Never was I more struck with this two-fold character of history than in my
tales to my grandchildren. When I commenced with them, they, beforehand, evinced
a lively interest, and they began to listen to me with serious good will; but
when they did not well apprehend the lengthening chain of events, or when
historical personages did not become, in their eyes, creatures real and free,
worthy of sympathy or reprobation, when the drama was not developed before them
with clearness and animation, I saw their attention grow fitful and flagging;
they required light and life together; they wished to be illumined and excited,
instructed and amused.
At the same time that the difficulty of satisfying this two-fold desire was
painfully felt by me, I discovered therein more means and chances than I had at
first foreseen of succeeding in making my young audience comprehend the history
of France in its complication and its grandeur. When Corneille observed,—
"In the well-born soul Valor ne'er lingers till due seasons roll,"—
he spoke as truly for intelligence as for valor. When once awakened and
really attentive, young minds are more earnest and more capable of complete
comprehension than any one would suppose. In order to explain fully to my
grandchildren the connection of events and the influence of historical
personages, I was sometimes led into very comprehensive considerations and into
pretty deep studies of character. And in such cases I was nearly always not only
perfectly understood but keenly appreciated. I put it to the proof in the sketch
of Charlemagne's reign and character; and the two great objects of that great
man, who succeeded in one and failed in the other, received from my youthful
audience the most riveted attention and the most clear comprehension. Youthful
minds have greater grasp than one is disposed to give them credit for, and,
perhaps, men would do well to be as earnest in their lives as children are in
their studies.
In order to attain the end I had set before me, I always took care to connect
my stories or my reflections with the great events or the great personages of
history. When we wish to examine and describe a district scientifically, we
traverse it in all its divisions and in every direction; we visit plains as well
as mountains, villages as well as cities, the most obscure corners as well as
the most famous spots; this is the way of proceeding with the geologist, the
botanist, the archeologist, the statistician, the scholar.
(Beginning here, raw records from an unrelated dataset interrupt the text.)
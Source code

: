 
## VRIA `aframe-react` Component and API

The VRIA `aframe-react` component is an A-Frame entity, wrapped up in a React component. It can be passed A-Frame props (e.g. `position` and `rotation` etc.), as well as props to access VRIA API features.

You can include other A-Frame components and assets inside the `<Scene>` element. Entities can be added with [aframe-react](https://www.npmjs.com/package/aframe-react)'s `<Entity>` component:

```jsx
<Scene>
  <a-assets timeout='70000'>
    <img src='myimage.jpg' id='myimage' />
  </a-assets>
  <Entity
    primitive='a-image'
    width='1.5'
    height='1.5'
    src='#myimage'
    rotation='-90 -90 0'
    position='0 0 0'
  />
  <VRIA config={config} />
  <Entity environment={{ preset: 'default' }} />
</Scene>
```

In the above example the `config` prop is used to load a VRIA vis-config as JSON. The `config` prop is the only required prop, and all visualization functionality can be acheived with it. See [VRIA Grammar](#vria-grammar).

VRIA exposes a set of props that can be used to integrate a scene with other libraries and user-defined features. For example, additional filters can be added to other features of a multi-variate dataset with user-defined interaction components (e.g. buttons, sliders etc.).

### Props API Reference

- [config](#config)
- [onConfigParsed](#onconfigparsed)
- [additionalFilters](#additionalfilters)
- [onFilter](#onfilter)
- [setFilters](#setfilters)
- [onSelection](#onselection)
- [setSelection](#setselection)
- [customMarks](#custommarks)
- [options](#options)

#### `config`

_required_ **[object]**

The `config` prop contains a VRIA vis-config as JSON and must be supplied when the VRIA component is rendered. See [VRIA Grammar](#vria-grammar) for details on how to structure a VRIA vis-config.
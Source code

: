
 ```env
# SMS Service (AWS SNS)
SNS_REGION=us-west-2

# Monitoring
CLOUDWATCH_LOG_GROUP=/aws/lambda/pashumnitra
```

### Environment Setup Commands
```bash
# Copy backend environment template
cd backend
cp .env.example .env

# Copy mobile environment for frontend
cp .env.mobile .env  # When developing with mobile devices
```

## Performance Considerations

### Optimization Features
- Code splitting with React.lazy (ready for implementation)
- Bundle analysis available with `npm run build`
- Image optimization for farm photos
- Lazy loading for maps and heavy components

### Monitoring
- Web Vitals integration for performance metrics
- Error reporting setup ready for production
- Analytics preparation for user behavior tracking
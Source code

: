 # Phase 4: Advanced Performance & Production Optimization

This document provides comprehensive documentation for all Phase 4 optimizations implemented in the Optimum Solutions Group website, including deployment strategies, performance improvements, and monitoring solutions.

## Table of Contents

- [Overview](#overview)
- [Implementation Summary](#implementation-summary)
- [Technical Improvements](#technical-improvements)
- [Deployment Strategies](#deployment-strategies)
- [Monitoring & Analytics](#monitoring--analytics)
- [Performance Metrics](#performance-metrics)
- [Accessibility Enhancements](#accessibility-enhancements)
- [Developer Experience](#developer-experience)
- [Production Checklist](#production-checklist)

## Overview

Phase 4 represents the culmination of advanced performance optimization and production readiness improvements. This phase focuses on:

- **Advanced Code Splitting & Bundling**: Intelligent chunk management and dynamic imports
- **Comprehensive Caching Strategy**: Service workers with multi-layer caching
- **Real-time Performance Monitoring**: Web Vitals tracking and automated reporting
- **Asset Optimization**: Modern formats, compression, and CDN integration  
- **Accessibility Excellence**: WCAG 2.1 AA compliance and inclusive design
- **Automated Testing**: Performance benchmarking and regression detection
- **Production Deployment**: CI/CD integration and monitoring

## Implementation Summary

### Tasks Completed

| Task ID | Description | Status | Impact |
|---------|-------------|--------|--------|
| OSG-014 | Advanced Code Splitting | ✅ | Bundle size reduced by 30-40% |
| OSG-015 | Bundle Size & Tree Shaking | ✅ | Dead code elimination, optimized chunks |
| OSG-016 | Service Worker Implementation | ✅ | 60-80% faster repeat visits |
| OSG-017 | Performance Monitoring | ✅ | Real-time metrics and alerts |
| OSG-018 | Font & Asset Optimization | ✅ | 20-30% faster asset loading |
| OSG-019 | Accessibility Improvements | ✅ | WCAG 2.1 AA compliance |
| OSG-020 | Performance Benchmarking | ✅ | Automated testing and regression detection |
But when we wish
particularly to get an idea of the chief features of a country, its fixed
outlines, its general conformation, its special aspects, its great roads, we
mount the heights; we place ourselves at points whence we can best take in the
totality and the physiognomy of the landscape. And so we must proceed in history
when we wish neither to reduce it to the skeleton of an abridgment nor extend it
to the huge dimensions of a learned work. Great events and great men are the
fixed points and the peaks of history; and it is thence that we can observe it
in its totality, and follow it along its highways. In my tales to my
grandchildren I sometimes lingered over some particular anecdote which gave me
an opportunity of setting in a vivid light the dominant spirit of an age or the
characteristic manners of a people; but, with rare exceptions, it is always on
the great deeds and the great personages of history that I have relied for
making of them in my tales what they were in reality—the centre and the focus of
the life of France.
GUIZOT.
VAL-RICHER,
December, 1869.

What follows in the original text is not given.